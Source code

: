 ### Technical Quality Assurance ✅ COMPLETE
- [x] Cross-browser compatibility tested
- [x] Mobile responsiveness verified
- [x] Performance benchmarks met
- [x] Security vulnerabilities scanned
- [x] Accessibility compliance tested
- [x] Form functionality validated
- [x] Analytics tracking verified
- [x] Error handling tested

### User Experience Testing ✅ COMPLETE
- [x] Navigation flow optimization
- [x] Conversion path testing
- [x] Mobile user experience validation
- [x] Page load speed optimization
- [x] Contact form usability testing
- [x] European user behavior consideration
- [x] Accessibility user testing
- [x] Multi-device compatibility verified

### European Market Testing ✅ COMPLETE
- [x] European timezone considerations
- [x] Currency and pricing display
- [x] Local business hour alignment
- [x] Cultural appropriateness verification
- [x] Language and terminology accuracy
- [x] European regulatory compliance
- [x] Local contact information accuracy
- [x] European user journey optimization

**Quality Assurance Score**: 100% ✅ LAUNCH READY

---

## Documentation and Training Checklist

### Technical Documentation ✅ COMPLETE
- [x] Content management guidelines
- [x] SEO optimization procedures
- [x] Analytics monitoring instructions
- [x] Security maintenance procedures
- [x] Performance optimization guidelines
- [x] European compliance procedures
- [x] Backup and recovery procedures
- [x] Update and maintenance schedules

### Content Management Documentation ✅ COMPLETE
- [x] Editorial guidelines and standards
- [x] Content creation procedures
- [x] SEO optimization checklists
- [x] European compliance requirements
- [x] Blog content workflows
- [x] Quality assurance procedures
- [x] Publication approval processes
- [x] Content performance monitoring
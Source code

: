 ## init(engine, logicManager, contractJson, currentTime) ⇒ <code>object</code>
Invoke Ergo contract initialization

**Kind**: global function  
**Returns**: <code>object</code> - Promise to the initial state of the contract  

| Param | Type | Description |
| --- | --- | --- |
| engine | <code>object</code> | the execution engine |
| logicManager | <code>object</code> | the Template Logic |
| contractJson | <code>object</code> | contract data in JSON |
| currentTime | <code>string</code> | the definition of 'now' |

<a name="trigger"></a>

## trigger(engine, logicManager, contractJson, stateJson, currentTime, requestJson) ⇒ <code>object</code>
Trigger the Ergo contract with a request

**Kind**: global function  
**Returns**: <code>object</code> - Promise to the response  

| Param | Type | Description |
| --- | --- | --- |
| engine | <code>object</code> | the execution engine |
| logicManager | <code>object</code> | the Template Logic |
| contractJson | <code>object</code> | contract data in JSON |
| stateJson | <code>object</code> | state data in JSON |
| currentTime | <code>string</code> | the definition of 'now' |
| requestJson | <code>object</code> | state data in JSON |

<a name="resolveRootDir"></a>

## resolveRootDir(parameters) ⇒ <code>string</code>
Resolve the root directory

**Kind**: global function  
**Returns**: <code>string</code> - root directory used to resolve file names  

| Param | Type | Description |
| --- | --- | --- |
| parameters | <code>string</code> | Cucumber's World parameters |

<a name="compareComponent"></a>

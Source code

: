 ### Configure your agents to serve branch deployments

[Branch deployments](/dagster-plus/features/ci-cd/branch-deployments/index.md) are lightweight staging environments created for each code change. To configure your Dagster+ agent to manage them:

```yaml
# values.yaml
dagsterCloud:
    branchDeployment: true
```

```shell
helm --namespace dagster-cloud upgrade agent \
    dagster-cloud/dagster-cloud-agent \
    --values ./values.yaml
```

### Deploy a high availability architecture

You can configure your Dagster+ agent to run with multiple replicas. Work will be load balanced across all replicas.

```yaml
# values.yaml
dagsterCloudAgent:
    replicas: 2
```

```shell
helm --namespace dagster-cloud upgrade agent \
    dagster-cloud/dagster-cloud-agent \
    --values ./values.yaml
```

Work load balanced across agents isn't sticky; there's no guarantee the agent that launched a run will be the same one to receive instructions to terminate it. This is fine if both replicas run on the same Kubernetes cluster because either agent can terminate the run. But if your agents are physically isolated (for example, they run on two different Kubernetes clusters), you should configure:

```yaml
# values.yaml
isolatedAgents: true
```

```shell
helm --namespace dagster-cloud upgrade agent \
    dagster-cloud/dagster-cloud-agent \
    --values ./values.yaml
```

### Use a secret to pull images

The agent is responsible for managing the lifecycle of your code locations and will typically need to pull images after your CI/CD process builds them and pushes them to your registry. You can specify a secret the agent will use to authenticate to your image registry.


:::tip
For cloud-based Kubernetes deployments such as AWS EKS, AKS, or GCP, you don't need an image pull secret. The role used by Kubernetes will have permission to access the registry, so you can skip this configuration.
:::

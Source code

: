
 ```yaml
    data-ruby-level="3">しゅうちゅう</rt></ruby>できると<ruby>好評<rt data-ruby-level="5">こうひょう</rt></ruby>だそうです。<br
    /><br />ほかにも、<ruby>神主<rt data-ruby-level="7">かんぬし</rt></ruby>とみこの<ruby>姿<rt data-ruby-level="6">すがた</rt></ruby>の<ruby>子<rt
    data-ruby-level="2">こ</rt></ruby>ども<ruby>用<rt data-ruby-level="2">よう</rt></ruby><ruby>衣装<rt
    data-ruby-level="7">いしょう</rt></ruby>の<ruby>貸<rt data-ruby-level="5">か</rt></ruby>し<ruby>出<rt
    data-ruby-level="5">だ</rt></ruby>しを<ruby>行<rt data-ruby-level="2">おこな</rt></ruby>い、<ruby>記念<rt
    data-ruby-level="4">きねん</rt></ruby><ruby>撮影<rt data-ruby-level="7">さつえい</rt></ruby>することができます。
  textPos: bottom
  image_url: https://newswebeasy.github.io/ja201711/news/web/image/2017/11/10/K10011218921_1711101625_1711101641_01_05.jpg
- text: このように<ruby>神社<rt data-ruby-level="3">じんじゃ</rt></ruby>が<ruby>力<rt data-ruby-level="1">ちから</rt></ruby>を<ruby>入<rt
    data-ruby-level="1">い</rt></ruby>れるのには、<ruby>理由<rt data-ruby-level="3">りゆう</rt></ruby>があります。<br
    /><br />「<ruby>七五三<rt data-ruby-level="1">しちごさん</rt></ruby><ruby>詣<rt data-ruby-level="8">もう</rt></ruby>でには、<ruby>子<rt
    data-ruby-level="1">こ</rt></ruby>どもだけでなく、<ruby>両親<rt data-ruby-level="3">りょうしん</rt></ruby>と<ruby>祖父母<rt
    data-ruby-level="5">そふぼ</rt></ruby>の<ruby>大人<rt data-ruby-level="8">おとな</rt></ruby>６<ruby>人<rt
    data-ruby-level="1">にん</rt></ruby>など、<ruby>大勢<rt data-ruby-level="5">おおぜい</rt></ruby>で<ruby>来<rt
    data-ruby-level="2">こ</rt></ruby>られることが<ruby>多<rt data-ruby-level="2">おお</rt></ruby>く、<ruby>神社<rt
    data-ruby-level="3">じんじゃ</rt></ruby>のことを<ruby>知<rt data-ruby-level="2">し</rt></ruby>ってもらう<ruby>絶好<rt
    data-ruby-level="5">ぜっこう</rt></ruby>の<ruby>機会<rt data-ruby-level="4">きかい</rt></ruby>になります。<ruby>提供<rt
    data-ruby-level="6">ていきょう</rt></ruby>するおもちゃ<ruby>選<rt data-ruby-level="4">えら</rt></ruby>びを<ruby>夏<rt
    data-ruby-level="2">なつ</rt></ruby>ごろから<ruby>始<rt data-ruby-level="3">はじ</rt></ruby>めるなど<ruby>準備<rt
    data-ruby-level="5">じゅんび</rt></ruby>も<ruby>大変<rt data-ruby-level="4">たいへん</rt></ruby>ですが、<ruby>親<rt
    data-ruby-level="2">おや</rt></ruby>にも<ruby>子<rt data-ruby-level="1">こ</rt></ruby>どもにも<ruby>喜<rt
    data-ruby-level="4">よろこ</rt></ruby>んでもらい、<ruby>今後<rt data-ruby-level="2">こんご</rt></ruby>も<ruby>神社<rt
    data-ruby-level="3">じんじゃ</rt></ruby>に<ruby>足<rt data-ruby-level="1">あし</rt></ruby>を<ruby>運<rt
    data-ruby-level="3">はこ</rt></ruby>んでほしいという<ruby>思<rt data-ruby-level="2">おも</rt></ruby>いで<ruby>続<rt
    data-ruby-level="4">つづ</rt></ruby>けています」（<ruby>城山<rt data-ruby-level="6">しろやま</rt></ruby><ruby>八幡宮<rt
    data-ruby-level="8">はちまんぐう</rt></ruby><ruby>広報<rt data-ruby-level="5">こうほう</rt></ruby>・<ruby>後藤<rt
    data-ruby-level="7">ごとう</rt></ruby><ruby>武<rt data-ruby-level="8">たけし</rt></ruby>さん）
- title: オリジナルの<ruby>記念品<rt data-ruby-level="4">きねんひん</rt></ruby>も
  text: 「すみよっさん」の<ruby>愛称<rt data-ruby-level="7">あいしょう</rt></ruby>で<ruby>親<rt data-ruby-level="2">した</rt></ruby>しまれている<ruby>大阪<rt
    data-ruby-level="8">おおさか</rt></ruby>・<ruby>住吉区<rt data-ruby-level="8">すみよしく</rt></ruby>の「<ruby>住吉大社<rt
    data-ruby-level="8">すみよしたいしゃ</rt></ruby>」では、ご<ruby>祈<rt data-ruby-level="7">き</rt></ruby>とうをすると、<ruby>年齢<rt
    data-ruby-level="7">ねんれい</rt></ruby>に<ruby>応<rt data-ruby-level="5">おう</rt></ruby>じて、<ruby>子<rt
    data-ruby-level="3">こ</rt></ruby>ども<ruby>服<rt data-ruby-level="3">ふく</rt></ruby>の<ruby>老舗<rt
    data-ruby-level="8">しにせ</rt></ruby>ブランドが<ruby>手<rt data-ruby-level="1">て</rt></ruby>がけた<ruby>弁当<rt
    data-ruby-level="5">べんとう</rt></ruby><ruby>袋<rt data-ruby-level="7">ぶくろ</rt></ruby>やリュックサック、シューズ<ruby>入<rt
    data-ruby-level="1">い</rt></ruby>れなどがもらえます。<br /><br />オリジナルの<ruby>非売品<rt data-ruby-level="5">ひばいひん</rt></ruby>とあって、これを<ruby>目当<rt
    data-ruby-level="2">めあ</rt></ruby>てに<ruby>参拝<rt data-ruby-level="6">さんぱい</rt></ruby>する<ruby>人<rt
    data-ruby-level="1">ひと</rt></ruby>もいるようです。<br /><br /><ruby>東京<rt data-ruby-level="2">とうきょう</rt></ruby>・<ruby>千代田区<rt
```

┄┄┄┄┄┄┄┄┄┄

> Description of the task:
Filter the entries down to the lines that hold "monitoring". Copy those lines.

> Exercise solution:
- [x] Analytics monitoring instructions
- [x] Content performance monitoring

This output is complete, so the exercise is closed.